A decade or so ago I spent some months with a mate gathering information to understand the system and its subtleties.
What I learned was.
1. Faith schools reduce choice. Those with a faith may argue against, but there is plenty of time outside school to pursue their faith and each faith school restricts choice for the majority, simply because only a minority are of one particular faith.
2. Comprehensives that select on distance suffer a major ‘neighbourhood problem’. That is students that were together in primary stay together. This is not good simply from the perspective of child development. There are times in life when you need a clean start and it hampers the secondary school in its efforts to instil a new culture, appropriate for the new level of education.
3. Once I understood the idea behind academies I realised that these were a step forwards. The feedback from heads that converted from comprehensive (or in some cases faith schools with large local catchment) to Academy was that the greater mixing enabled the generation of a new culture in year 7, which had a knock on positive effect on student performance.
3. The perceived success of grammar schools is due to selection. This is not because the students are inherently more able, since an exam assessment in year 6 primary has no predictive value on ability as an adolescent or adult. It is simply due to the fact that it selects for advantaged families. These advantages include ones that are intellectual, e.g., a family that reads a lot, economic, e.g., a family that pays for tutoring, and social, e.g., a family where parent(s) enforce performance. Selection in grammar schools delivers a student body in year 7 that like the academies is not geographically rooted and which is driven, either by the student (not a bad thing) or the parents (likely a bad thing).
Choice is limited, because wherever you live there are many unsuitable schools (faith, wrong faith, geographical selection and so on). If you live in the right part of town, which ironically is often not the leafy suburbs, then choice can be reasonable, but this is not universally true.

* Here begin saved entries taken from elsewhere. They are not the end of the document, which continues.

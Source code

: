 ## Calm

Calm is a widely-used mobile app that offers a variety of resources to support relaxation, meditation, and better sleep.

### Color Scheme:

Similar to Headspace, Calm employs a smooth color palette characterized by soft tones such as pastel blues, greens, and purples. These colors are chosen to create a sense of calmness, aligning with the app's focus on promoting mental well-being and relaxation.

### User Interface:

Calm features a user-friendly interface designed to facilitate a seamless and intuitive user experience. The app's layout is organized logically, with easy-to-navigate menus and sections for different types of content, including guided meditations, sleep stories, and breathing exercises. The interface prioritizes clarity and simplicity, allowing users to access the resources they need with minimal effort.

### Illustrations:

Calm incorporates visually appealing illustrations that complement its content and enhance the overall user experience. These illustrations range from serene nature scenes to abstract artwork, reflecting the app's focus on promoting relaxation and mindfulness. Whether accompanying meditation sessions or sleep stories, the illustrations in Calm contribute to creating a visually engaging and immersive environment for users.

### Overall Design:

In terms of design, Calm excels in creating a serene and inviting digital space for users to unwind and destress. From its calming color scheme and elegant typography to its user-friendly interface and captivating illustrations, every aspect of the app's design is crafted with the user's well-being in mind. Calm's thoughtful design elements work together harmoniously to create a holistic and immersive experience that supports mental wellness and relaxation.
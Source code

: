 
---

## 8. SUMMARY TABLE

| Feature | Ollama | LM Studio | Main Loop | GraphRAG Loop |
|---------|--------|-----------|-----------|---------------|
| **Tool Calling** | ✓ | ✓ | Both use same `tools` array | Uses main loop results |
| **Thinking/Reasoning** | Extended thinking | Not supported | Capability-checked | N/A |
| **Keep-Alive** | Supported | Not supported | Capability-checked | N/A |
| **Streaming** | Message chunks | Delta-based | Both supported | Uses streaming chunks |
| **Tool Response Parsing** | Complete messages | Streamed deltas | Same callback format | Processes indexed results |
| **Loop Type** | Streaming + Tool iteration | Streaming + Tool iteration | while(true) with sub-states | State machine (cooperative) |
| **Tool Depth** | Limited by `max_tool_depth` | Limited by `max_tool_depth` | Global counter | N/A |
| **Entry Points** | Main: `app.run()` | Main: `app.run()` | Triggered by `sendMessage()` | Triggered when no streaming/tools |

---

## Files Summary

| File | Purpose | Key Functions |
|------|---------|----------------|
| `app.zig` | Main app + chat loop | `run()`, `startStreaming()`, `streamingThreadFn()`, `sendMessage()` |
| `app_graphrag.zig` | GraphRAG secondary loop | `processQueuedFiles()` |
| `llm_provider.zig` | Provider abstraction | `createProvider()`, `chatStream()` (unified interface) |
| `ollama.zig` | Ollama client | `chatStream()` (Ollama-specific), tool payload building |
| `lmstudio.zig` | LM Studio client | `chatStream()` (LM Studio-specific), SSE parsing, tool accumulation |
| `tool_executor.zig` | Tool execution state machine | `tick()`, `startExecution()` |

There are many simple improvements to be made, not the least of which is simply to convert all secondary schools to academies, with zero faith element. This promotes mixing
However, this fails to solve a central issue in British education, which I learned from reading a document written by my father. The distinction primary/secondary is merely historical. That is, it evolved with the growth of universal education. It has no basis in human development and biology, as it mixes prepuberty with puberty and post puberty. So running primary runs up to around year 5, middle school to year 9 or 10, secondary to year 13 and tertiary reserved for adults of all ages would be a more efficacious system. This is what is found in many European countries. As someone who teaches in a University, I have found that students from educational systems with a middle school produce far better (in the sense of proactive learners) students than the UK system, though this is a personal view based on experience rather than a large-scale serious study.